Wendy Adjeley Adjei’s journey from La St. Paul’s Anglican JSS and Ningo Secondary School in Ghana to shaping maternal health communication in the United States is a story of resilience and purpose. After earning her bachelor’s degree from the University of Cape Coast, she was awarded a full scholarship to pursue a master’s in communication at Purdue University, followed by another fully funded Ph.D. in Health Communication at the University of Missouri—one of the top public research universities (R1) in the U.S. Her research focuses on patient-provider communication, maternal and child health and birth equity, critical areas vital to improving health outcomes nationwide and globally.
At Mizzou, Wendy’s work is not confined to the classroom. She serves on the Kansas Birth Equity Network and volunteers with the American Red Cross as a blood donor ambassador. She was recently elected Director of Legislative Affairs for the Graduate Professional Council, where she advocates for student-centered policies at the institutional and state level. Her impact is visible across advocacy, research and community leadership.

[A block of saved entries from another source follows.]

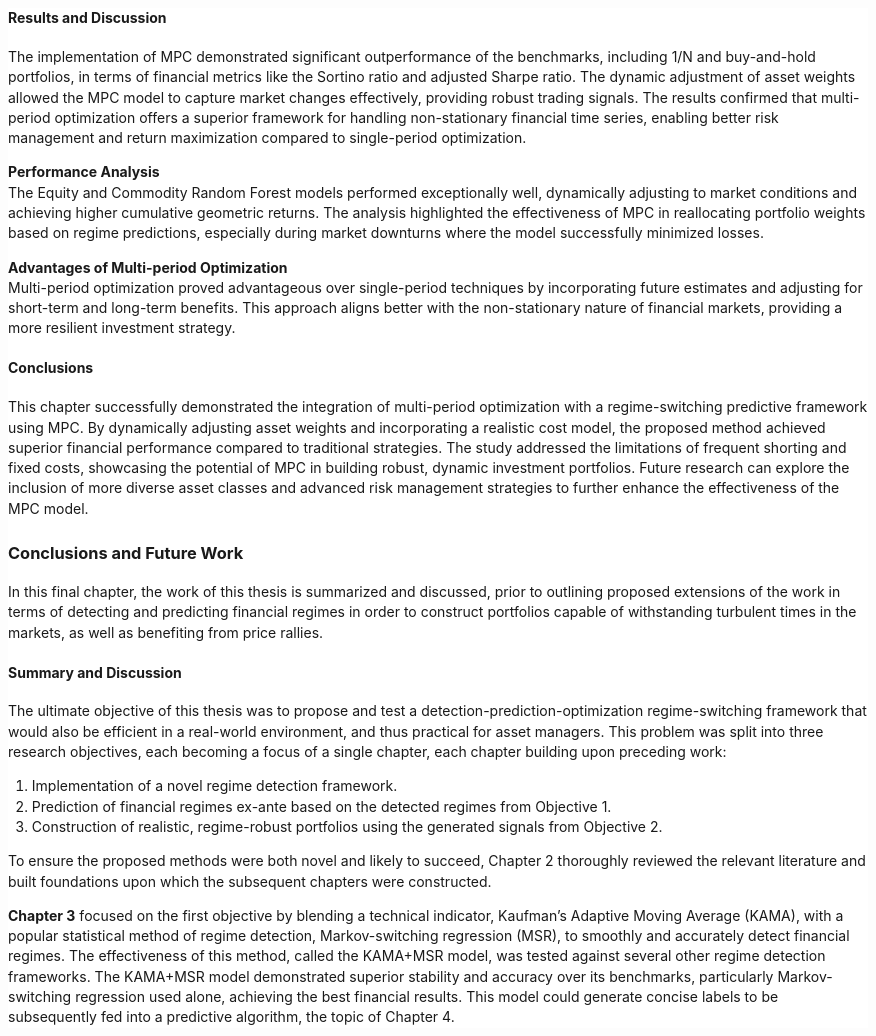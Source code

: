 #### Results and Discussion

The implementation of MPC demonstrated significant outperformance of the benchmarks, including 1/N and buy-and-hold portfolios, in terms of financial metrics like the Sortino ratio and adjusted Sharpe ratio. The dynamic adjustment of asset weights allowed the MPC model to capture market changes effectively, providing robust trading signals. The results confirmed that multi-period optimization offers a superior framework for handling non-stationary financial time series, enabling better risk management and return maximization compared to single-period optimization.

**Performance Analysis**  
The Equity and Commodity Random Forest models performed exceptionally well, dynamically adjusting to market conditions and achieving higher cumulative geometric returns. The analysis highlighted the effectiveness of MPC in reallocating portfolio weights based on regime predictions, especially during market downturns where the model successfully minimized losses.

**Advantages of Multi-period Optimization**  
Multi-period optimization proved advantageous over single-period techniques by incorporating future estimates and adjusting for short-term and long-term benefits. This approach aligns better with the non-stationary nature of financial markets, providing a more resilient investment strategy.

#### Conclusions

This chapter successfully demonstrated the integration of multi-period optimization with a regime-switching predictive framework using MPC. By dynamically adjusting asset weights and incorporating a realistic cost model, the proposed method achieved superior financial performance compared to traditional strategies. The study addressed the limitations of frequent shorting and fixed costs, showcasing the potential of MPC in building robust, dynamic investment portfolios. Future research can explore the inclusion of more diverse asset classes and advanced risk management strategies to further enhance the effectiveness of the MPC model.



### Conclusions and Future Work

In this final chapter, the work of this thesis is summarized and discussed, prior to outlining proposed extensions of the work in terms of detecting and predicting financial regimes in order to construct portfolios capable of withstanding turbulent times in the markets, as well as benefiting from price rallies.

#### Summary and Discussion

The ultimate objective of this thesis was to propose and test a detection-prediction-optimization regime-switching framework that would also be efficient in a real-world environment, and thus practical for asset managers. This problem was split into three research objectives, each becoming a focus of a single chapter, each chapter building upon preceding work:

1. Implementation of a novel regime detection framework.
2. Prediction of financial regimes ex-ante based on the detected regimes from Objective 1.
3. Construction of realistic, regime-robust portfolios using the generated signals from Objective 2.

To ensure the proposed methods were both novel and likely to succeed, Chapter 2 thoroughly reviewed the relevant literature and built foundations upon which the subsequent chapters were constructed.

**Chapter 3** focused on the first objective by blending a technical indicator, Kaufman’s Adaptive Moving Average (KAMA), with a popular statistical method of regime detection, Markov-switching regression (MSR), to smoothly and accurately detect financial regimes. The effectiveness of this method, called the KAMA+MSR model, was tested against several other regime detection frameworks. The KAMA+MSR model demonstrated superior stability and accuracy over its benchmarks, particularly Markov-switching regression used alone, achieving the best financial results. This model could generate concise labels to be subsequently fed into a predictive algorithm, the topic of Chapter 4.
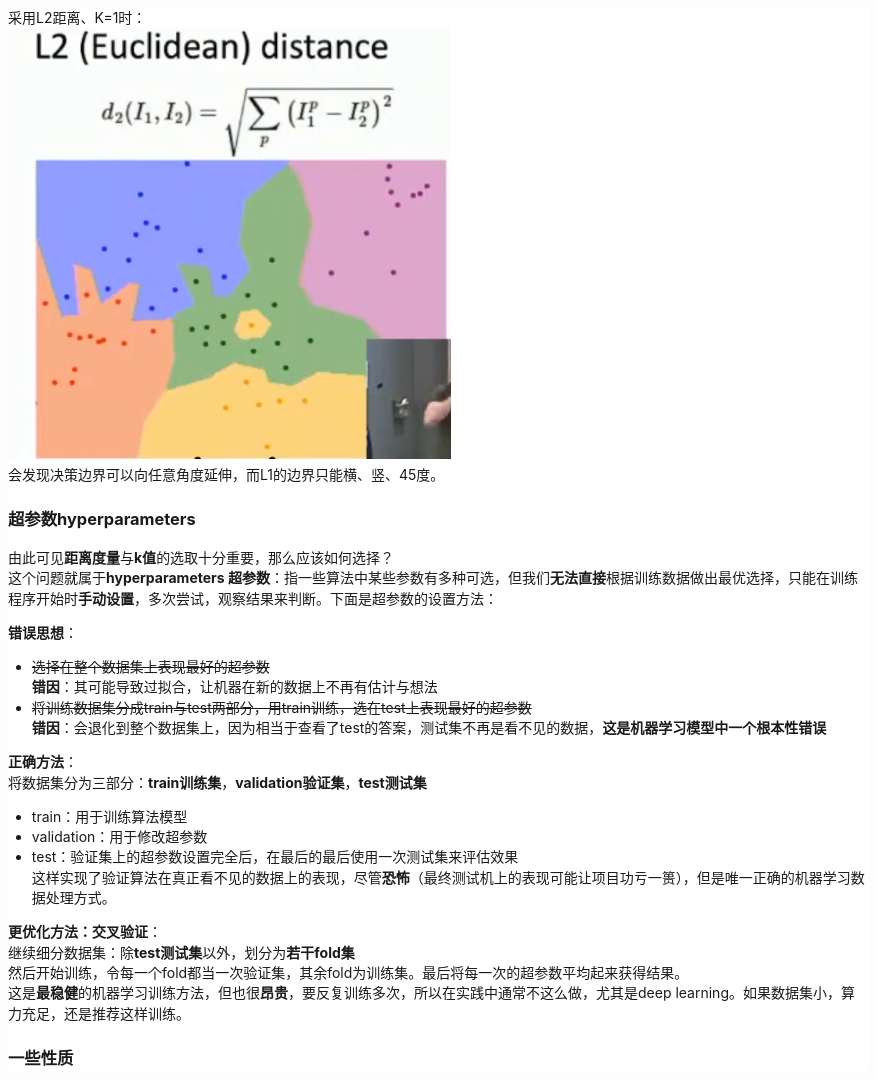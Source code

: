 采用L2距离、K=1时：  
![](pictures/CV/neighbor_L2.png)  
会发现决策边界可以向任意角度延伸，而L1的边界只能横、竖、45度。  

### 超参数hyperparameters

由此可见**距离度量**与**k值**的选取十分重要，那么应该如何选择？  
这个问题就属于**hyperparameters 超参数**：指一些算法中某些参数有多种可选，但我们**无法直接**根据训练数据做出最优选择，只能在训练程序开始时**手动设置**，多次尝试，观察结果来判断。下面是超参数的设置方法：  

**错误思想**：  
+ ~~选择在整个数据集上表现最好的超参数~~  
**错因**：其可能导致过拟合，让机器在新的数据上不再有估计与想法  	
+ ~~将训练数据集分成train与test两部分，用train训练，选在test上表现最好的超参数~~  
   **错因**：会退化到整个数据集上，因为相当于查看了test的答案，测试集不再是看不见的数据，**这是机器学习模型中一个根本性错误** 
   

**正确方法**：  
将数据集分为三部分：**train训练集**，**validation验证集**，**test测试集**  
+ train：用于训练算法模型  
+ validation：用于修改超参数  
+ test：验证集上的超参数设置完全后，在最后的最后使用一次测试集来评估效果  
这样实现了验证算法在真正看不见的数据上的表现，尽管**恐怖**（最终测试机上的表现可能让项目功亏一篑），但是唯一正确的机器学习数据处理方式。  

**更优化方法：交叉验证**：  
继续细分数据集：除**test测试集**以外，划分为**若干fold集**  
然后开始训练，令每一个fold都当一次验证集，其余fold为训练集。最后将每一次的超参数平均起来获得结果。  
这是**最稳健**的机器学习训练方法，但也很**昂贵**，要反复训练多次，所以在实践中通常不这么做，尤其是deep learning。如果数据集小，算力充足，还是推荐这样训练。  

### 一些性质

Her current study, titled “The Emotional Legacy of Memorable Messages: Exploring the Impact of Communication on Maternal Birthing Experiences in the U.S.”, centers on how mothers across racial, cultural, and experiential backgrounds remember and interpret the communication they received during childbirth. Through in-depth interviews with mothers who have given birth in the U.S, she investigates how the words—or silences—of healthcare providers and support system during childbirth leave lasting emotional impacts on mothers. In the study she found that many mothers remembered not only affirming words like “You were made for this,” but also moments of silence, dismissal, or misattuned communication that shaped feelings of abandonment, distrust, or resilience.
This work has far-reaching implications for U.S. healthcare. It highlights that communication during childbirth is not just about bedside manner instead it directly shapes maternal mental health, patient safety, and long-term trust in care systems. Wendy proposes the Emotionally Attuned Communication Protocol (EACP), a trauma-informed framework she designed to equip healthcare providers with relational and equity-driven tools for care. At a time when the U.S. is grappling with rising maternal mental health concerns, Wendy’s research calls for a system-wide shift: to treat every word, every silence, and every moment of care as emotionally consequential.
She is not only contributing to U.S. health research; she is transforming how we define care, dignity, and voice in the birthing experience in the U.S and globally.